The concessionaires who were affected in this cleansing exercise fall squarely into this disgruntled and vengeful category. This category is ignobly joined by the ubiquitous stakeholders who believe self-righteously that every aviation minister ought to worship every morning at their feet in order to acquire any form of acceptance or legitimacy.

This clan would later increase with latter-day converts like a particular airline operator whose rabid dream of becoming the new National Carrier is turning into a deadly obsession, governors whose executive impunity is no longer an acceptable conduct under the current reforms as well as the Northern elements who are baying for President Jonathan’s life veins over his alleged 2015 ambition; and conveniently find in one of his most performing Cabinet Ministers, a perfect cannon fodder.

There is also an amorphous group that has been crying blue murder, alleging undue interference by the minister in the running of the agencies.

Each of these individuals and groups has a dubious grievance against the Minister which has nothing to do with any altruistic or patriotic fervour. They equally have one desire in common -to see the Minister quickly out through the back door. It is this coalition of the aggrieved that has coalesced to form the unofficial opposition that is now fuelling the car purchase controversy in the media beyond all reasonable boundaries.

To them, this is no ‘ordinary’ story, hence all and every effort must be made to keep it alive in the public psyche, hoping and praying that the Presidency could, in the process be blackmailed into taking a decision one way or the other in their favour.

Perhaps it is necessary to point out that apart from the oil and gas sector, it is difficult to point at any other sector in Nigeria that has more vicious and entrenched interests like aviation. But unlike the cabals in the oil and gas sector, those in aviation take no prisoners as the current controversy surrounding the purchase of two bulletproof cars has come to conclusively show.

As one reform after another was rolled out of the Oduah reform mill, and Oduah continued to receive one accolade after another, the number of those entrenched interests whose modus operandi was antithetical to the very essence of the reforms, kept multiplying.  What the heck is going on here, they quipped indignantly as decades of rot in the system was cleared and measures to pave the way for a more transparent, accountable and self-sustaining sector were being institutionalised.

It is against the foregoing backdrop that we must interrogate and hazard an unbiased understanding of the on-going controversy and the accompanying, unusual media hype.

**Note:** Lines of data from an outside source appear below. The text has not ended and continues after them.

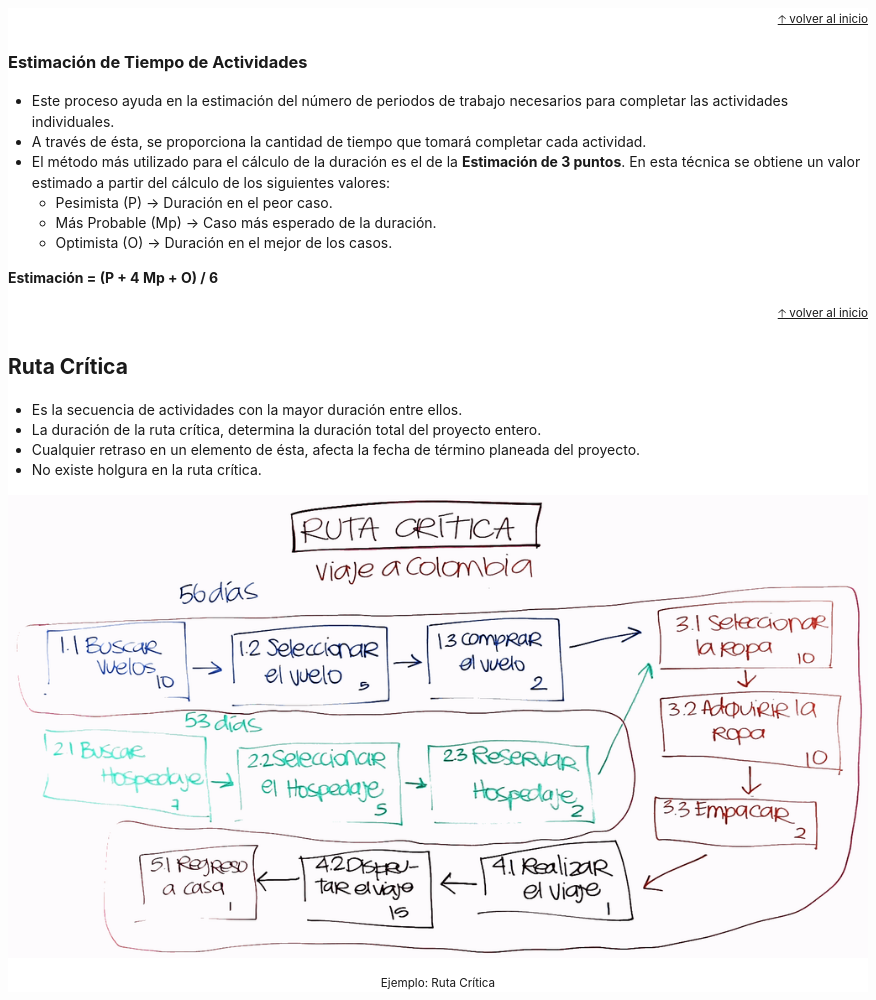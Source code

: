<div align="right">
  <small><a href="#tabla-de-contenido">🡡 volver al inicio</a></small>
</div>

### Estimación de Tiempo de Actividades

* Este proceso ayuda en la estimación del número de periodos de trabajo necesarios para completar las actividades individuales.
* A través de ésta, se proporciona la cantidad de tiempo que tomará completar cada actividad.
* El método más utilizado para el cálculo de la duración es el de la **Estimación de 3 puntos**. En esta técnica se obtiene un valor estimado a partir del cálculo de los siguientes valores:
  * Pesimista (P) → Duración en el peor caso.
  * Más Probable (Mp) → Caso más esperado de la 
duración.
  * Optimista (O) → Duración en el mejor de los casos.

**Estimación = (P + 4 Mp + O) / 6**

<div align="right">
  <small><a href="#tabla-de-contenido">🡡 volver al inicio</a></small>
</div>

## Ruta Crítica

* Es la secuencia de actividades con la mayor duración entre ellos. 
* La duración de la ruta crítica, determina la duración total del proyecto entero.
* Cualquier retraso en un elemento de ésta, afecta la fecha de término planeada del proyecto.
* No existe holgura en la ruta crítica.

<div align="center">
  <img src="img/ruta-critica.png">
  <small><p>Ejemplo: Ruta Crítica</p></small>
</div>
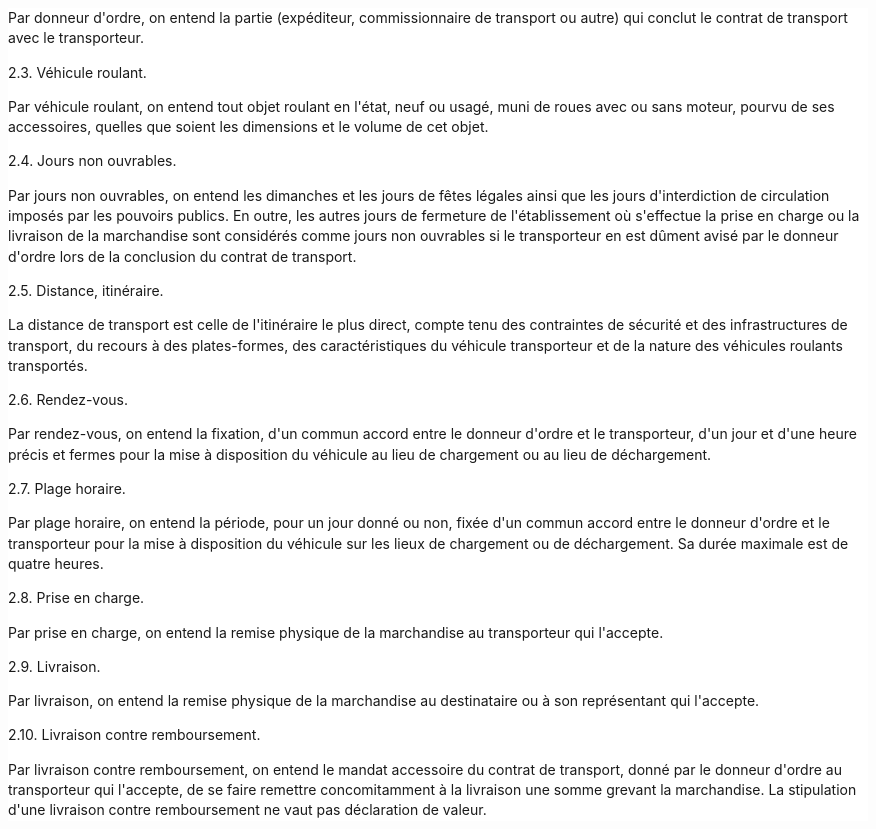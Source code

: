 Par donneur d'ordre, on entend la partie (expéditeur, commissionnaire de transport ou autre) qui conclut le contrat de
transport avec le transporteur. 

2.3. Véhicule roulant. 

Par véhicule roulant, on entend tout objet roulant en l'état, neuf ou usagé, muni de roues avec ou sans moteur, pourvu de ses
accessoires, quelles que soient les dimensions et le volume de cet objet. 

2.4. Jours non ouvrables. 

Par jours non ouvrables, on entend les dimanches et les jours de fêtes légales ainsi que les jours d'interdiction de
circulation imposés par les pouvoirs publics. En outre, les autres jours de fermeture de l'établissement où s'effectue la
prise en charge ou la livraison de la marchandise sont considérés comme jours non ouvrables si le transporteur en est dûment
avisé par le donneur d'ordre lors de la conclusion du contrat de transport. 

2.5. Distance, itinéraire. 

La distance de transport est celle de l'itinéraire le plus direct, compte tenu des contraintes de sécurité et des
infrastructures de transport, du recours à des plates-formes, des caractéristiques du véhicule transporteur et de la nature
des véhicules roulants transportés. 

2.6. Rendez-vous. 

Par rendez-vous, on entend la fixation, d'un commun accord entre le donneur d'ordre et le transporteur, d'un jour et d'une
heure précis et fermes pour la mise à disposition du véhicule au lieu de chargement ou au lieu de déchargement. 

2.7. Plage horaire. 

Par plage horaire, on entend la période, pour un jour donné ou non, fixée d'un commun accord entre le donneur d'ordre et le
transporteur pour la mise à disposition du véhicule sur les lieux de chargement ou de déchargement. Sa durée maximale est de
quatre heures. 

2.8. Prise en charge. 

Par prise en charge, on entend la remise physique de la marchandise au transporteur qui l'accepte. 

2.9. Livraison. 

Par livraison, on entend la remise physique de la marchandise au destinataire ou à son représentant qui l'accepte. 

2.10. Livraison contre remboursement. 

Par livraison contre remboursement, on entend le mandat accessoire du contrat de transport, donné par le donneur d'ordre au
transporteur qui l'accepte, de se faire remettre concomitamment à la livraison une somme grevant la marchandise. La
stipulation d'une livraison contre remboursement ne vaut pas déclaration de valeur. 

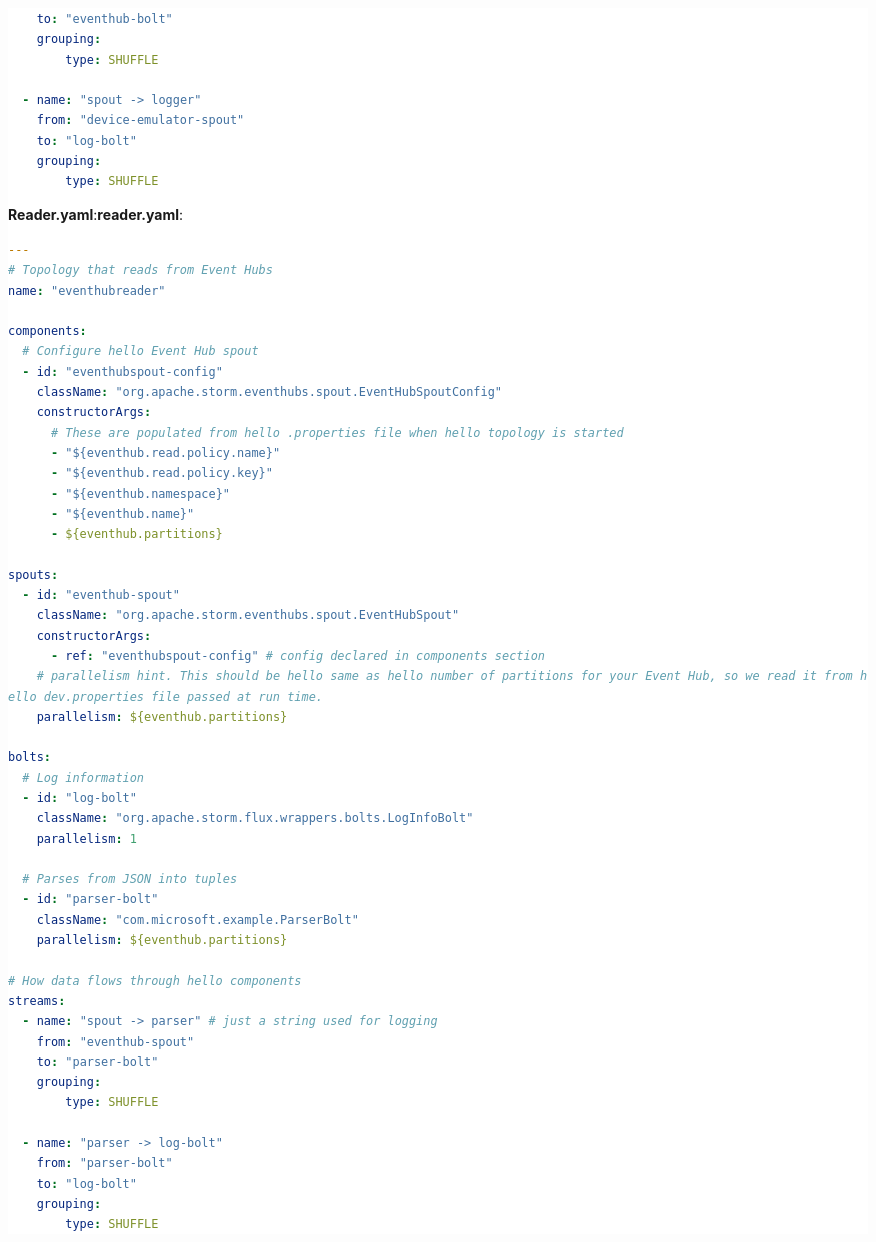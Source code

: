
 ```yaml
    to: "eventhub-bolt"
    grouping:
        type: SHUFFLE

  - name: "spout -> logger"
    from: "device-emulator-spout"
    to: "log-bolt"
    grouping:
        type: SHUFFLE
```

<span data-ttu-id="7f955-156">__Reader.yaml__:</span><span class="sxs-lookup"><span data-stu-id="7f955-156">__reader.yaml__:</span></span>

```yaml
---
# Topology that reads from Event Hubs
name: "eventhubreader"

components:
  # Configure hello Event Hub spout
  - id: "eventhubspout-config"
    className: "org.apache.storm.eventhubs.spout.EventHubSpoutConfig"
    constructorArgs:
      # These are populated from hello .properties file when hello topology is started
      - "${eventhub.read.policy.name}"
      - "${eventhub.read.policy.key}"
      - "${eventhub.namespace}"
      - "${eventhub.name}"
      - ${eventhub.partitions}

spouts:
  - id: "eventhub-spout"
    className: "org.apache.storm.eventhubs.spout.EventHubSpout"
    constructorArgs:
      - ref: "eventhubspout-config" # config declared in components section
    # parallelism hint. This should be hello same as hello number of partitions for your Event Hub, so we read it from hello dev.properties file passed at run time.
    parallelism: ${eventhub.partitions}

bolts:
  # Log information
  - id: "log-bolt"
    className: "org.apache.storm.flux.wrappers.bolts.LogInfoBolt"
    parallelism: 1

  # Parses from JSON into tuples
  - id: "parser-bolt"
    className: "com.microsoft.example.ParserBolt"
    parallelism: ${eventhub.partitions}

# How data flows through hello components
streams:
  - name: "spout -> parser" # just a string used for logging
    from: "eventhub-spout"
    to: "parser-bolt"
    grouping:
        type: SHUFFLE

  - name: "parser -> log-bolt"
    from: "parser-bolt"
    to: "log-bolt"
    grouping:
        type: SHUFFLE
```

Now, Saharareporters.com, that online media outfit that has thrown all known professional media ethics to the dogs broke the story of the alleged purchase of two bulletproof cars for the Aviation Minister.

We must not lose sight of the main plank of the Saharareporters story. The story was built on the charge that the Minister ‘’compelled” the Nigerian Civil Aviation Authority, NCAA, to procure the vehicles for her in the sum of N255million. To be sure, every other aspect of that report, safe the fact of the purchase has come out to be patently false. This is no surprise as the Saharareporters.com thrives on falsehood, blackmail and other underhand tactics unknown to the media profession.

Tragically however, no one seems to be paying any attention to the other lies peddled by the online medium. For starters, the lie that the Minister ‘compelled’ NCAA to procure the vehicles has been exposed for what it is- a huge lie as investigation by the House Committee has not proved any iota of compulsion on the part of the Minister.

Secondly, there has been no shred of evidence supporting the claims in the report that the vehicles were bought for the Minister. In all their testimonies before the committee, the Minister, NCAA, First Bank, and Cosharis Motors declared that the cars were bought for the operational use of the agency. Instructively, the Committee has not found any evidence to the contrary.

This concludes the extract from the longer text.